The relationship between Christianity and popular culture is rich with historical and theological issues. Christian churches were once one of the main sources of education and entertainment in America, but by the early 20th century popular culture and religion began going their separate ways. The newest trend, however, for the fastest growing churches in America is a marriage between theology and the latest entertainment technology. Is this a marriage of convenience, or is something deeper going on? Many Christians today want to integrate films, sports, and fashion into a holistic religious lifestyle. Yet questions remain: Can popular culture carry the weight of theological messages? Are sports an appropriate venue for religious expression? What happens when rock and Christianity meet? Can Christianity adopt popular culture without losing its soul?
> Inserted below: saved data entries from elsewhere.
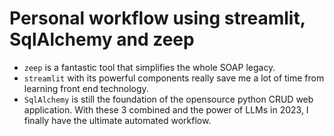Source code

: # Personal workflow using streamlit, SqlAlchemy and zeep
- `zeep` is a fantastic tool that simplifies the whole SOAP legacy.  
- `streamlit` with its powerful components really save me a lot of time from learning front end technology.  
- `SqlAlchemy` is still the foundation of the opensource python CRUD web application.
With these 3 combined and the power of LLMs in 2023, I finally have the ultimate automated workflow.
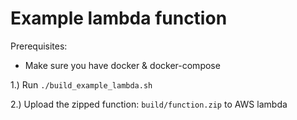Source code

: # Example lambda function

Prerequisites: 
- Make sure you have docker & docker-compose

1.) Run `./build_example_lambda.sh`

2.) Upload the zipped function: `build/function.zip` to AWS lambda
We will look at all of these issues from the perspective of historical Christian faith, and we will ask how popular culture has changed Christianity as well as how Christianity has changed, and perhaps should change, popular culture.


Credits: 1

FT 08-Q Dragons, Giants, and Tigers: Asian and the World Economy

Kealoha Widdows, Department of Economics

Why have Asian economies grown so phenomenally? Why have some succeeded and not others? How will that growth affect the US and the global economy in the 21st century?
Beginning with the emergence of the Asian Tigers (Singapore, S. Korea, Hong Kong, and Taiwan) as world economic powers in last quarter of the 20th century, many Asian economies have transformed themselves into powerhouses on the global economic stage. These events have caused economists to rethink standard models of economic development and have spawned new prescriptions for growth out of poverty. In this tutorial, we will look at the economies of China and India, as well as those of several smaller Southeast Asian nations (such as Vietnam, Malaysia, and Thailand). We will also study the factors responsible for their success and the effects of their growth on the rest of the world in the 21st century. In addition to readings and some analytical work with data using Excel, students will have substantial responsibility for researching individual countries and presenting their results.